## WORK TASK
Give the data again exactly as written, skipping any pictures.

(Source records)
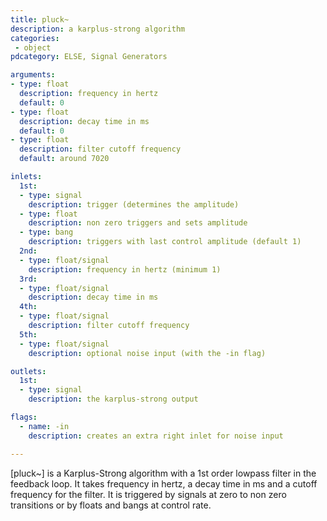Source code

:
 ```yaml
---
title: pluck~
description: a karplus-strong algorithm
categories:
 - object
pdcategory: ELSE, Signal Generators

arguments:
- type: float
  description: frequency in hertz
  default: 0
- type: float
  description: decay time in ms
  default: 0
- type: float
  description: filter cutoff frequency
  default: around 7020

inlets:
  1st:
  - type: signal
    description: trigger (determines the amplitude)
  - type: float
    description: non zero triggers and sets amplitude
  - type: bang
    description: triggers with last control amplitude (default 1)
  2nd:
  - type: float/signal
    description: frequency in hertz (minimum 1)
  3rd:
  - type: float/signal
    description: decay time in ms
  4th:
  - type: float/signal
    description: filter cutoff frequency
  5th:
  - type: float/signal
    description: optional noise input (with the -in flag)

outlets:
  1st:
  - type: signal
    description: the karplus-strong output

flags:
  - name: -in
    description: creates an extra right inlet for noise input

---
```


[pluck~] is a Karplus-Strong algorithm with a 1st order lowpass filter in the feedback loop. It takes frequency in hertz, a decay time in ms and a cutoff frequency for the filter. It is triggered by signals at zero to non zero transitions or by floats and bangs at control rate.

## EXERCISE RESULT
Source code

:
 ```yaml
---
title: pluck~
description: a karplus-strong algorithm
categories:
 - object
pdcategory: ELSE, Signal Generators

arguments:
- type: float
  description: frequency in hertz
  default: 0
- type: float
  description: decay time in ms
  default: 0
- type: float
  description: filter cutoff frequency
  default: around 7020

inlets:
  1st:
  - type: signal
    description: trigger (determines the amplitude)
  - type: float
    description: non zero triggers and sets amplitude
  - type: bang
    description: triggers with last control amplitude (default 1)
  2nd:
  - type: float/signal
    description: frequency in hertz (minimum 1)
  3rd:
  - type: float/signal
    description: decay time in ms
  4th:
  - type: float/signal
    description: filter cutoff frequency
  5th:
  - type: float/signal
    description: optional noise input (with the -in flag)

outlets:
  1st:
  - type: signal
    description: the karplus-strong output

flags:
  - name: -in
    description: creates an extra right inlet for noise input

---
```


[pluck~] is a Karplus-Strong algorithm with a 1st order lowpass filter in the feedback loop. It takes frequency in hertz, a decay time in ms and a cutoff frequency for the filter. It is triggered by signals at zero to non zero transitions or by floats and bangs at control rate.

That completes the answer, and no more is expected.